Abzhanov’s goal is to understand the molecular basis for a major transition in evolution. It’s not to create chickens with dinosaur snouts, so the genetically modified chicken embryos were never hatched.

With additional research, a chicken’s entire face could be gradually reverted to its ancestral condition. There are other scientists currently performing similar research but looking at tails, wings, feathers, and feet, to try to understand how genes change each specific characteristic. 

Do We Really Want to Bring T-Rex Back?

It’d be much simpler to answer all our questions about prehistoric life by observing it in the flesh, but we’re all too familiar with the violent success that was Michael Crichton’s Jurassic Park. Without even mentioning the ethical implications of cloning an extinct species, there are other reasons it’s probably not the best idea.

It’s impossible to predict all the potential consequences of raising an extinct species from the dead. Doing so could have a profoundly detrimental effect on modern species, or open up new pathways for the evolution of dangerous zoonotic diseases.

Thankfully, we can all sleep soundly because science is still a long way from even approaching the ability to hatch a T-Rex from a chicken egg. Plus, cloning dinosaurs isn’t the purpose of Abzhanov’s research.

Dinosaur DNA is still here; it’s been passed on by the very process of life itself. Abzhanov’s research is about appreciating the incredible legacy we all carry inside ourselves. Ultimately, the knowledge gained from this research could help scientists crack the code for all DNA.

People, animals, and even plants, all hold billions of years of evolution in our cells, veritable tomes of genetic history. By seeking to understand the incredible complexity of all this, we can begin to develop new technologies.

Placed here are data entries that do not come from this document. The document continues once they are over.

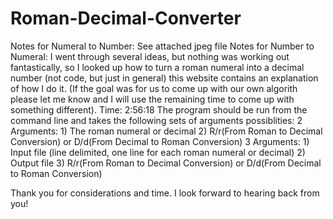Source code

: # Roman-Decimal-Converter
Notes for Numeral to Number: See attached jpeg file
Notes for Number to Numeral: I went through several ideas, but nothing was working out fantastically, so I looked up how to turn a roman numeral into a decimal number (not code, but just in general) this website contains an explanation of how I do it. (If the goal was for us to come up with our own algorith please let me know and I will use the remaining time to come up with something different).
Time: 2:56:18
The program should be run from the command line and takes the following sets of arguments possiblities:
2 Arguments:
	1) The roman numeral or decimal
	2) R/r(From Roman to Decimal Conversion) or D/d(From Decimal to Roman Conversion)
3 Arguments:
	1) Input file (line delimited, one line for each roman numeral or decimal)
	2) Output file
	3) R/r(From Roman to Decimal Conversion) or D/d(From Decimal to Roman Conversion)

Thank you for considerations and time. I look forward to hearing back from you!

The knowledge gained from this research could help scientists crack the code for all DNA.

Practical applications of the information gained through researching genetic evolution could include engineering better livestock and crops, treating congenital conditions, preventing genetic diseases, and curing other developmental disorders.

With more research like Abzhanov’s, scientists might eventually be able to map out precisely how DNA produces the sophisticated biology within us. If genetic science reaches this level of transparency, the possibilities for modification and creation will only be limited by our imaginations.